Exercise brief:
Exact copy, pictures excluded: output the lines from the opening of the entries through the line bearing "The Twitter graph of users along".

Material supplied:
▽

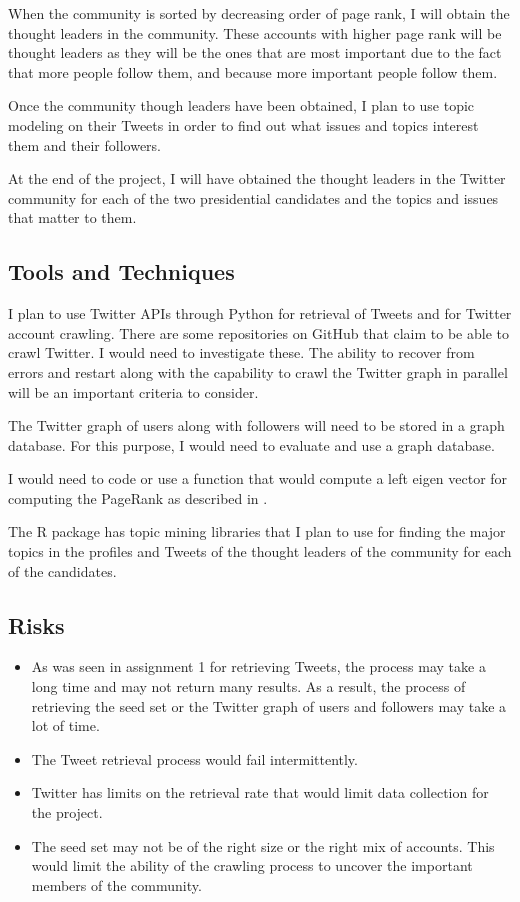 \documentclass{sig-alternate-05-2015}
\begin{document}
When the community is sorted by decreasing order of page rank, I will obtain the thought leaders in the community. These accounts with higher page rank will be thought leaders as they will be the ones that are most important due to the fact that more people follow them, and because more important people follow them.

Once the community though leaders have been obtained, I plan to use topic modeling on their Tweets in order to find out what issues and topics interest them and their followers.

At the end of the project, I will have obtained the thought leaders in the Twitter community for each of the two presidential candidates and the topics and issues that matter to them.

\subsection{Tools and Techniques}

I plan to use Twitter APIs through Python for retrieval of Tweets and for Twitter account crawling. There are some repositories on GitHub that claim to be able to crawl Twitter. I would need to investigate these. The ability to recover from errors and restart along with the capability to crawl the Twitter graph in parallel will be an important criteria to consider.

The Twitter graph of users along with followers will need to be stored in a graph database. For this purpose, I would need to evaluate and use a graph database.

I would need to code or use a function that would compute a left eigen vector for computing the PageRank as described in \cite{IRB}.

The R package has topic mining libraries that I plan to use for finding the major topics in the profiles and Tweets of the thought leaders of the community for each of the candidates.

\subsection{Risks}
\begin{itemize}
\item As was seen in assignment 1 for retrieving Tweets, the process may take a long time and may not return many results. As a result, the process of retrieving the seed set or the Twitter graph of users and followers may take a lot of time.

\item The Tweet retrieval process would fail intermittently.

\item Twitter has limits on the retrieval rate that would limit data collection for the project.

\item The seed set may not be of the right size or the right mix of accounts. This would limit the ability of the crawling process to uncover the important members of the community.

\end{itemize}
\end{document}
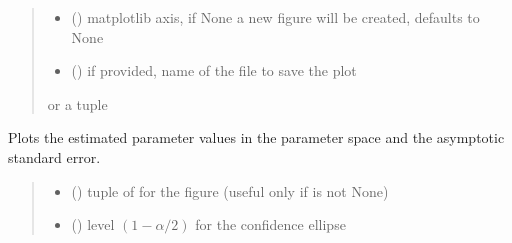 \documentclass[letterpaper,10pt,english]{sphinxmanual}
\begin{document}
\begin{fulllineitems}
\begin{fulllineitems}
\begin{quote}
\begin{description}
\begin{itemize}
\item {} 
\sphinxAtStartPar
{} (\sphinxstyleliteralemphasis{\sphinxupquote{, }}) \textendash{} matplotlib axis, if None a new figure will be created, defaults to None

\item {} 
\sphinxAtStartPar
{} () \textendash{} if provided, name of the file to save the plot

\end{itemize}

\sphinxAtStartPar
{} or a tuple 

\end{description}\end{quote}

\end{fulllineitems}


\begin{fulllineitems}
\label{\detokenize{cubmods:cubmods.cush2.CUBresCUSH2.plot_par_space}}
\pysigstartsignatures
{}
\pysigstopsignatures
\sphinxAtStartPar
Plots the estimated parameter values in the parameter space and
the asymptotic standard error.
\begin{quote}\begin{description}
\begin{itemize}
\item {} 
\sphinxAtStartPar
{} () \textendash{} tuple of  for the figure (useful only if  is not None)

\item {} 
\sphinxAtStartPar
{} () \textendash{} level \((1-\alpha/2)\) for the confidence ellipse


\end{itemize}
\end{description}
\end{quote}
\end{fulllineitems}
\end{fulllineitems}
\end{document}
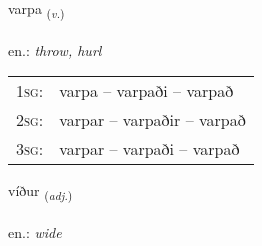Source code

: \documentclass[frontgrid, backgrid]{flacards}\usepackage[]{graphicx}\usepackage[]{xcolor}
\begin{document}
\renewcommand{\flhead}{\vskip5pt \fboxsep=0pt {\small\bfseries\footnotesize Sagnorð | Verb}}
\renewcommand{\fcfoot}{\vskip5pt \fboxsep=0pt \hspace{2pt}{\small\bfseries\footnotesize 2K}}

\renewcommand{\blhead}{\vskip5pt {\small\bfseries\footnotesize Sagnorð | Verb }}
\renewcommand{\bcfoot}{\vskip5pt \hspace{2pt}{\small\bfseries\footnotesize 2K}}


{varpa \small{\textsubscript{(\textit{v.})}} \\[1ex] %
\textphonetic{[var̥pa]} \\
en.: \emph{throw, hurl} \\  [2ex]
\renewcommand*{\arraystretch}{0.8}
\begin{tabular}{p{1cm}l}
\textsc{1sg}: & varpa -- varpaði -- varpað \\ 
\textsc{2sg}: & varpar -- varpaðir -- varpað \\ 
\textsc{3sg}: & varpar -- varpaði -- varpað \\ 
\end{tabular}
}

\renewcommand{\flhead}{\vskip5pt \fboxsep=0pt {\small\bfseries\footnotesize Lýsingarorð | Adjective}}
\renewcommand{\fcfoot}{\vskip5pt \fboxsep=0pt \hspace{2pt}{\small\bfseries\footnotesize 2K}}

\renewcommand{\blhead}{\vskip5pt {\small\bfseries\footnotesize Lýsingarorð | Adjective }}
\renewcommand{\bcfoot}{\vskip5pt \hspace{2pt}{\small\bfseries\footnotesize 2K}}


{víður \small{\textsubscript{(\textit{adj.})}} \\[1ex] %
\textphonetic{[viːðʏr]} \\
en.: \emph{wide} \\  [2ex]
\renewcommand*{\arraystretch}{0.8}
}
\end{document}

△

Solution to this exercise:
 \documentclass{sig-alternate-05-2015}
\begin{document}
When the community is sorted by decreasing order of page rank, I will obtain the thought leaders in the community. These accounts with higher page rank will be thought leaders as they will be the ones that are most important due to the fact that more people follow them, and because more important people follow them.

Once the community though leaders have been obtained, I plan to use topic modeling on their Tweets in order to find out what issues and topics interest them and their followers.

At the end of the project, I will have obtained the thought leaders in the Twitter community for each of the two presidential candidates and the topics and issues that matter to them.

\subsection{Tools and Techniques}

I plan to use Twitter APIs through Python for retrieval of Tweets and for Twitter account crawling. There are some repositories on GitHub that claim to be able to crawl Twitter. I would need to investigate these. The ability to recover from errors and restart along with the capability to crawl the Twitter graph in parallel will be an important criteria to consider.

The Twitter graph of users along with followers will need to be stored in a graph database. For this purpose, I would need to evaluate and use a graph database.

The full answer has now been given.